AI models have the potential to reduce years of data analysis to a few minutes, creating the possibility for governance-minded researchers and policymakers to build more effective strategies and regulations in areas with large and rapidly growing volumes of information.
In a new white paper sponsored by the Vanderbilt AI Law Lab (VAILL) and Vanderbilt Private Climate Governance Lab (PCG), Vanderbilt researchers spotlight two innovative tools they built to accelerate research into climate adaptation policy and AI regulation. Understand & Build Custom LLMs to Accelerate Governance Research starts by describing how these tools work before expanding on how users can leverage the underlying framework to build their own tools for specific use cases (environmental conservation, education policy, and individual rights protection are just a few examples).
“Artificial intelligence (AI) has rapidly become an undeniable part of the governance ecosystem,” the authors write. “Of course, there are critical questions about the governance of AI, but for many practitioners, the bigger question is how to leverage AI to accelerate progress towards effective outcomes.”
The climate adaptation policy tool allows users to query, analyze, synthesize, and compare local climate adaptation plans. Officials and researchers interested in how cities or regions with similar climates handle extreme heat can use the tool to build adaptation strategies; residents concerned about flood risk could use the tool to determine whether they should move.
“Cities and counties around the nation are preparing for climate change in very different ways to meet their diverse needs,” the authors write. “However, the extent to which these plans identify and meet those needs is unclear. We developed this tool to accelerate research and city planning to understand and improve climate adaptation initiatives.”

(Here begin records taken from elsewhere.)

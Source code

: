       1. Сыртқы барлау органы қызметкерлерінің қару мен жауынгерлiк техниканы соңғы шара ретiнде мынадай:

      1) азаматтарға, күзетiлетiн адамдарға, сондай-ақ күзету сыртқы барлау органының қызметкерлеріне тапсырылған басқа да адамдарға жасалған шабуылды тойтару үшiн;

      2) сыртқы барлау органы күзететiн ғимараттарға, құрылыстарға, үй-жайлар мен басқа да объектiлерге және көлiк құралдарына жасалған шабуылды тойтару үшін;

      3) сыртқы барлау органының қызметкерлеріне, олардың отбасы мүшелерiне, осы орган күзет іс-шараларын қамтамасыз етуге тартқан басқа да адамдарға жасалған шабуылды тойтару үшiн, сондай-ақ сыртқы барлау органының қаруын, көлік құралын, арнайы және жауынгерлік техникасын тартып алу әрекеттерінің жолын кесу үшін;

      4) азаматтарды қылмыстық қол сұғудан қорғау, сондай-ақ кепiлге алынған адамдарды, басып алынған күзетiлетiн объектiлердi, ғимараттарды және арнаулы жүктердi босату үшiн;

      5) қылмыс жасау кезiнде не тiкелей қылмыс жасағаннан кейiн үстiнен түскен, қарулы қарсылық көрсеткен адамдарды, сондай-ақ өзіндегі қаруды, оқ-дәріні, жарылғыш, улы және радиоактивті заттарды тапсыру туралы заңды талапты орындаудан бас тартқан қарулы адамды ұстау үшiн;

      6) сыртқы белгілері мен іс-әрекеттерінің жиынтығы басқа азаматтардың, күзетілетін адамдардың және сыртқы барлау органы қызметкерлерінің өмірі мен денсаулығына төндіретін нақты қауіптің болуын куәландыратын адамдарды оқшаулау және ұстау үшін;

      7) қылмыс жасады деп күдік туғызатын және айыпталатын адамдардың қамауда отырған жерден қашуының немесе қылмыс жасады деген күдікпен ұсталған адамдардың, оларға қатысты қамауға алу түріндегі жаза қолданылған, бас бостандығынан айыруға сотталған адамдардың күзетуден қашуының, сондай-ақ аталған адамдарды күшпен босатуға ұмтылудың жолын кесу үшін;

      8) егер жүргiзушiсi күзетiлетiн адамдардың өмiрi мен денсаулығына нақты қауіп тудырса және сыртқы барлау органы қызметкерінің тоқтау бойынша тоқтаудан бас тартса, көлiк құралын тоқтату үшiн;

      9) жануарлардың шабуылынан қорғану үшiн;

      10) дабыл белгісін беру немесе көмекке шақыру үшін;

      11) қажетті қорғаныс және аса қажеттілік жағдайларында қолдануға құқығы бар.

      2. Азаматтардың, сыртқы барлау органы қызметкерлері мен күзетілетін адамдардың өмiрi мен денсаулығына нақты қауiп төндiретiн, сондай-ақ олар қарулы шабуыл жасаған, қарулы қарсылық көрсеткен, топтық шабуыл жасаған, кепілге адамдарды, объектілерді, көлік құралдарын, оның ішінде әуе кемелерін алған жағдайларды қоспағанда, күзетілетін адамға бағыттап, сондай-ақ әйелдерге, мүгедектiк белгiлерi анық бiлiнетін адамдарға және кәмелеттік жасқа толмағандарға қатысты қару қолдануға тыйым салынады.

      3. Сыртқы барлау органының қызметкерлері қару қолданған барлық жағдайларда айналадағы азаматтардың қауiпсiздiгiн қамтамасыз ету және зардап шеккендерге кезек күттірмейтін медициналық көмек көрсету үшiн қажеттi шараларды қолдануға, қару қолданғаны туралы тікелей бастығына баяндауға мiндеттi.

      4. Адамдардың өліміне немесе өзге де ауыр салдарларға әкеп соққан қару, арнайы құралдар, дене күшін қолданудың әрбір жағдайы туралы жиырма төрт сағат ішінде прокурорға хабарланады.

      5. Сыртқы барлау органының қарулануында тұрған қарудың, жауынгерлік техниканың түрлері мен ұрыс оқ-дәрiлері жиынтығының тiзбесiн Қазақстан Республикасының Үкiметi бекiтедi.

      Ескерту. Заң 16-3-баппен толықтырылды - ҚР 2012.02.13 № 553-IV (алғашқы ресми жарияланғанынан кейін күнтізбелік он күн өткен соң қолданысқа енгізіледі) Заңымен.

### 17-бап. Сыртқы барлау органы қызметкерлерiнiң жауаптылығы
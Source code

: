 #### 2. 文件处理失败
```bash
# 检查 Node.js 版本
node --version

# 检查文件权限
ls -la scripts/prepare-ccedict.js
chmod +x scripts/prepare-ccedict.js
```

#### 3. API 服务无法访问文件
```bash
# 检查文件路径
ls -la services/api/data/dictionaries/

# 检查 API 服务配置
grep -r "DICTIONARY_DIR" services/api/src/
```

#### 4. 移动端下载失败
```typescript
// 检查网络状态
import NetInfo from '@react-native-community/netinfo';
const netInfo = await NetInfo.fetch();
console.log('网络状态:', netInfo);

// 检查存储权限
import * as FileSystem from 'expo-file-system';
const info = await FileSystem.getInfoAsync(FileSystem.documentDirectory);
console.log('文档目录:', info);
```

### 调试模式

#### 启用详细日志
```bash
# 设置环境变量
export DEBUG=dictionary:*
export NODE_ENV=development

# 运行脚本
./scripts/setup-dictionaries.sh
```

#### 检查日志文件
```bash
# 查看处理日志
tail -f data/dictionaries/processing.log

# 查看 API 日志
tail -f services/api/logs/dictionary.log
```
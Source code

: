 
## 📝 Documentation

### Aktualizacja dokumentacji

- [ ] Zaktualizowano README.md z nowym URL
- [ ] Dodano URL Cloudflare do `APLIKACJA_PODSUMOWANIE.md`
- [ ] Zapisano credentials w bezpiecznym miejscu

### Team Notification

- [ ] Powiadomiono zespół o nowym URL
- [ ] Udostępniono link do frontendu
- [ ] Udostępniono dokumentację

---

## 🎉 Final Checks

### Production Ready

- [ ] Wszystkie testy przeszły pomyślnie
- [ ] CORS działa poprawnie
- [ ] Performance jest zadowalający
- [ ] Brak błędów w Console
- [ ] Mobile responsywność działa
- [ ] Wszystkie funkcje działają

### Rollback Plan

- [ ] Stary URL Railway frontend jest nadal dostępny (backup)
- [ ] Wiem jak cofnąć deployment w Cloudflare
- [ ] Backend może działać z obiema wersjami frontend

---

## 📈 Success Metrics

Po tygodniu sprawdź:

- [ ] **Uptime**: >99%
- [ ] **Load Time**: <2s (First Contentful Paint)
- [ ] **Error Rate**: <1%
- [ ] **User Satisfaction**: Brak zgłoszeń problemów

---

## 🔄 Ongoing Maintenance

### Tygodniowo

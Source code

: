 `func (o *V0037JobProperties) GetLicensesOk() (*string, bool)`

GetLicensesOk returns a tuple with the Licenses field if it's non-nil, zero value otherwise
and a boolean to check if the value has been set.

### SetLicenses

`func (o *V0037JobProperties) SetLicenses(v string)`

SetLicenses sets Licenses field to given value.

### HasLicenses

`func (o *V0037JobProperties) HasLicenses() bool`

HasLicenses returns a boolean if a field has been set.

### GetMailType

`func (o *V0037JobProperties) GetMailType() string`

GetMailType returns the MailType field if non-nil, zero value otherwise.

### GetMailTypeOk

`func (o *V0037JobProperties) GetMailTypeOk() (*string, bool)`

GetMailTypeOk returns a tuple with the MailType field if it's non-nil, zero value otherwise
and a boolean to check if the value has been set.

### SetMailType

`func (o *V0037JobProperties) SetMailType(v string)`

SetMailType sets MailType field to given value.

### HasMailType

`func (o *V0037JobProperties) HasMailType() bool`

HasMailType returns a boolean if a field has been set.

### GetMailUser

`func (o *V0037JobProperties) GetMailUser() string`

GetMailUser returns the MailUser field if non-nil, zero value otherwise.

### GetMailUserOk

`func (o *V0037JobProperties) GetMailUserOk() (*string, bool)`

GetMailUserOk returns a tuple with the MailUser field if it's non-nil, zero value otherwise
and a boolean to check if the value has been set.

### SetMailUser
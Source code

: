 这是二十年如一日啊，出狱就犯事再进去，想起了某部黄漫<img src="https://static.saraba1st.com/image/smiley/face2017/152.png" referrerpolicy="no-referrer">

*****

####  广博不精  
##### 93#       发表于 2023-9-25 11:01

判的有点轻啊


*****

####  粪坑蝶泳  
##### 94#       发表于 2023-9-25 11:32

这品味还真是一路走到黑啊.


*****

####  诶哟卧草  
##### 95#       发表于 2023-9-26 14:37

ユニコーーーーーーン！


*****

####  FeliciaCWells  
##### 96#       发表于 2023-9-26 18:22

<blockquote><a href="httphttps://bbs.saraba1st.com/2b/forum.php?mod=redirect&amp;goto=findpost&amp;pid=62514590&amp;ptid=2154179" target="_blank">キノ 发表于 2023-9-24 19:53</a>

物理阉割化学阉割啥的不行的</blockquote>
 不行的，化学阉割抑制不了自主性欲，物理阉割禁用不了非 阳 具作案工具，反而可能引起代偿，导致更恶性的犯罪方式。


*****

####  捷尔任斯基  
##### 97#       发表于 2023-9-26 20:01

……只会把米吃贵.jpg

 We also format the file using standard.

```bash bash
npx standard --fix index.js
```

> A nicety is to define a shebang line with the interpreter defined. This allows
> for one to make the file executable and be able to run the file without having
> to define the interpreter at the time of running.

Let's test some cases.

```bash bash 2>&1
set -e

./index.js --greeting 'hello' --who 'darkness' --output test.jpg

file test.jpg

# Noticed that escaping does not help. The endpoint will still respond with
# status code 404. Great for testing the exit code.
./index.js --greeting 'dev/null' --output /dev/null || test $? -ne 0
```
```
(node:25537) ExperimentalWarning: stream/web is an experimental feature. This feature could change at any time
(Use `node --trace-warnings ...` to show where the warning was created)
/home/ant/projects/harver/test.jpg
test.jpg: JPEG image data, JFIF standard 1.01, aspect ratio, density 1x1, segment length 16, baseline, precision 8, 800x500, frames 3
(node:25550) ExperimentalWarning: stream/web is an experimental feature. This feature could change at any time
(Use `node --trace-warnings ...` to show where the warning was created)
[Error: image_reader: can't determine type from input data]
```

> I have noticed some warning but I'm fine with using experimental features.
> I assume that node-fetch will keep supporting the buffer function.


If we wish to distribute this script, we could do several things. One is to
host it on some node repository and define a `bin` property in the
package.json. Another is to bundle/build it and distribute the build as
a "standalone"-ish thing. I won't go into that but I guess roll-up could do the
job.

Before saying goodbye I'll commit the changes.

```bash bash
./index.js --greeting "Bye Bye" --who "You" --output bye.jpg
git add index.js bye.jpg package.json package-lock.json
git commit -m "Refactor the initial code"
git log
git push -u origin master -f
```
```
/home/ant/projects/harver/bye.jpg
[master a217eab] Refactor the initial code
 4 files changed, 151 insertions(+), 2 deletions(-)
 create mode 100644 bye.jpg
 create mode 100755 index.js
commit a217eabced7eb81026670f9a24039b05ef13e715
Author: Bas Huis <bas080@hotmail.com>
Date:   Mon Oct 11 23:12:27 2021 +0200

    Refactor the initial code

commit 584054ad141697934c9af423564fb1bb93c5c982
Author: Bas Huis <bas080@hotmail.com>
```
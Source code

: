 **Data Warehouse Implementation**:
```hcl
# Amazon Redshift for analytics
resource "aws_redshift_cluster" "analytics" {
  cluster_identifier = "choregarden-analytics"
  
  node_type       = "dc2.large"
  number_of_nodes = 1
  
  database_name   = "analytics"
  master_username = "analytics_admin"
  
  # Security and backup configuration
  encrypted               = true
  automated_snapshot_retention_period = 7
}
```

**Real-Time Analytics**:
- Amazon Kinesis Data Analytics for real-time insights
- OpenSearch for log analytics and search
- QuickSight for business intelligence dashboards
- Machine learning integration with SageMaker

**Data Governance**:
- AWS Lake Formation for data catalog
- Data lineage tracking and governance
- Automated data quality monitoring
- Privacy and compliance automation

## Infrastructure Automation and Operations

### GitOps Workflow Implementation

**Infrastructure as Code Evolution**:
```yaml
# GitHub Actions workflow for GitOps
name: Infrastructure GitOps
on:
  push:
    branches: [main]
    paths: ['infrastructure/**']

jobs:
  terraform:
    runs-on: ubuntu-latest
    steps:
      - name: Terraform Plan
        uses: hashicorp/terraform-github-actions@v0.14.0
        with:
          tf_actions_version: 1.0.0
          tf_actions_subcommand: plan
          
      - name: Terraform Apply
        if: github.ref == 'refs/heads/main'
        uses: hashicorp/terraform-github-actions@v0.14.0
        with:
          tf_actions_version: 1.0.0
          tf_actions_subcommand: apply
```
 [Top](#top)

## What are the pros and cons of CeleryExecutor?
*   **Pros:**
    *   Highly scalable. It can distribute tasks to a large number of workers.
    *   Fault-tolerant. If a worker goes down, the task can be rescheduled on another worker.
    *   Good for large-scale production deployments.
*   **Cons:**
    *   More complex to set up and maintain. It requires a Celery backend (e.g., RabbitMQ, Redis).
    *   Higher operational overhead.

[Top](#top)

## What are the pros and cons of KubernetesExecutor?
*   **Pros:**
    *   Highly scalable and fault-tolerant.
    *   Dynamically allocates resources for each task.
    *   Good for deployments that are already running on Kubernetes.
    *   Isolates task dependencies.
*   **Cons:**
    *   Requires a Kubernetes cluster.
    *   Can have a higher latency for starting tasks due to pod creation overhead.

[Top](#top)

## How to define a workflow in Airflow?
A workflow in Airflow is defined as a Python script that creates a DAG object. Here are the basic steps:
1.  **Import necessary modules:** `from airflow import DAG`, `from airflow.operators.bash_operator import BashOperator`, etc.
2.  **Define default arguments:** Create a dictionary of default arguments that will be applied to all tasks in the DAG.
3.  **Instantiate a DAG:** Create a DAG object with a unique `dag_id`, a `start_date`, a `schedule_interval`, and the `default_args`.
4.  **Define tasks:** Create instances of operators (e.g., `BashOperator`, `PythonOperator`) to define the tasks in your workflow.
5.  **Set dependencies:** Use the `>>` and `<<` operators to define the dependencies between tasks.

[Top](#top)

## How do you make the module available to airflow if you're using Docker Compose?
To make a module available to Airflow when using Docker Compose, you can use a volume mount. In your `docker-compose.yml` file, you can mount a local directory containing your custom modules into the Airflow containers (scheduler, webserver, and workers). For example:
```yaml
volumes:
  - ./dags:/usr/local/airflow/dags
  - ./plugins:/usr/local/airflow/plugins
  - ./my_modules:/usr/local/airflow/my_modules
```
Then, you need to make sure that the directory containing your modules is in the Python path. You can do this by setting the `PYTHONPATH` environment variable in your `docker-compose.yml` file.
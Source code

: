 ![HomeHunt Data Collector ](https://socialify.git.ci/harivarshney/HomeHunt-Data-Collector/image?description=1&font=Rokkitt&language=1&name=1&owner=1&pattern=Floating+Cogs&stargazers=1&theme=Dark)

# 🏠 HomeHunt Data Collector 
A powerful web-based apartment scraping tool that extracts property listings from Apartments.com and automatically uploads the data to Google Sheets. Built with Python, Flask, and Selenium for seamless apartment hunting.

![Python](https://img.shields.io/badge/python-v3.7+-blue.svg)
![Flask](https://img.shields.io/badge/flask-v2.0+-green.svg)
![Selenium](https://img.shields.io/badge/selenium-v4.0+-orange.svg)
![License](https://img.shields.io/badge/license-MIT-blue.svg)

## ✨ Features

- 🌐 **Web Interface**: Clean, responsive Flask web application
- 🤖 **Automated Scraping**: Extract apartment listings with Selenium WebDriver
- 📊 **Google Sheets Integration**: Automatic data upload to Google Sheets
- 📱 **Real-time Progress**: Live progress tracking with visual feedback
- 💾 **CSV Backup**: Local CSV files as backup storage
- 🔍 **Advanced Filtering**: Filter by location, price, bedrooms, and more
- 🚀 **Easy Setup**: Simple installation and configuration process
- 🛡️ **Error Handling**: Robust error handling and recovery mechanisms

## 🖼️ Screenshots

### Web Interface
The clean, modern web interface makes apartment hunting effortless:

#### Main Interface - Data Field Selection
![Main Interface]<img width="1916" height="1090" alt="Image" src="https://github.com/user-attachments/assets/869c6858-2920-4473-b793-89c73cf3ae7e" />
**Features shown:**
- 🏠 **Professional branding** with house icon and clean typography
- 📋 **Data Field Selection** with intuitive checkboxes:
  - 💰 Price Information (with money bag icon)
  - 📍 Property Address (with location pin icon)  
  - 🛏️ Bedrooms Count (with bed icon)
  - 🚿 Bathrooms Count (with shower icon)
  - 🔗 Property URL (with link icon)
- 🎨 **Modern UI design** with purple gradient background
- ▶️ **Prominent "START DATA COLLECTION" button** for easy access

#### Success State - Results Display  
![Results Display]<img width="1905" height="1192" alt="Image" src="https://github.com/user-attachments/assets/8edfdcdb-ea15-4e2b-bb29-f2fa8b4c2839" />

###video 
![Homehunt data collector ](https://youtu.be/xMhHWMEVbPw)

The AI Governance Bills Tracker helps users analyze the rapidly growing number of AI regulations enacted across the country to various ends. “Consider a policy analyst working for a tech industry association who needs to advise members operating across multiple states on compliance obligations,” the authors write. “Currently, they would have to manually search for dozens of state laws, track down relevant bills, and compare definitions and requirements across dense legislative documents. With this tool, that analyst could simply search for a component of compliance, automatically uncover the right bills, and compare definitions without having to read through hundreds of pages of legislation.”
Understand & Build Custom LLMs to Accelerate Governance Research offers a detailed explanation of the underlying frame for both of these tools, as well as instructions on how to employ the framework for other topics. It estimates the effort and expertise required to complete each step, a time frame for completion, and sample use cases.
Understand & Build Custom LLMs to Accelerate Governance Research is available on the PCG and VAILL websites. The authors are Umang Chaudhry, a Senior Data Scientist at the Vanderbilt Data Science Institute; Mark Williams, a Professor of Practice at Vanderbilt Law School and the Co-Director of VAILL; Ethan I. Thorpe, the Climate Governance Fellow at Vanderbilt Law School’s PCG Lab; J.B. Ruhl, the David Daniels Allen Distinguished Chair in Law, Director of the Program on Law and Innovation, and Co-Director of the Energy, Environment, and Land Use Program at Vanderbilt Law School; and Dr. Mariah D. Caballero MS’23 PHD’25, an Assistant Professor of Environmental Studies at Wellesley College.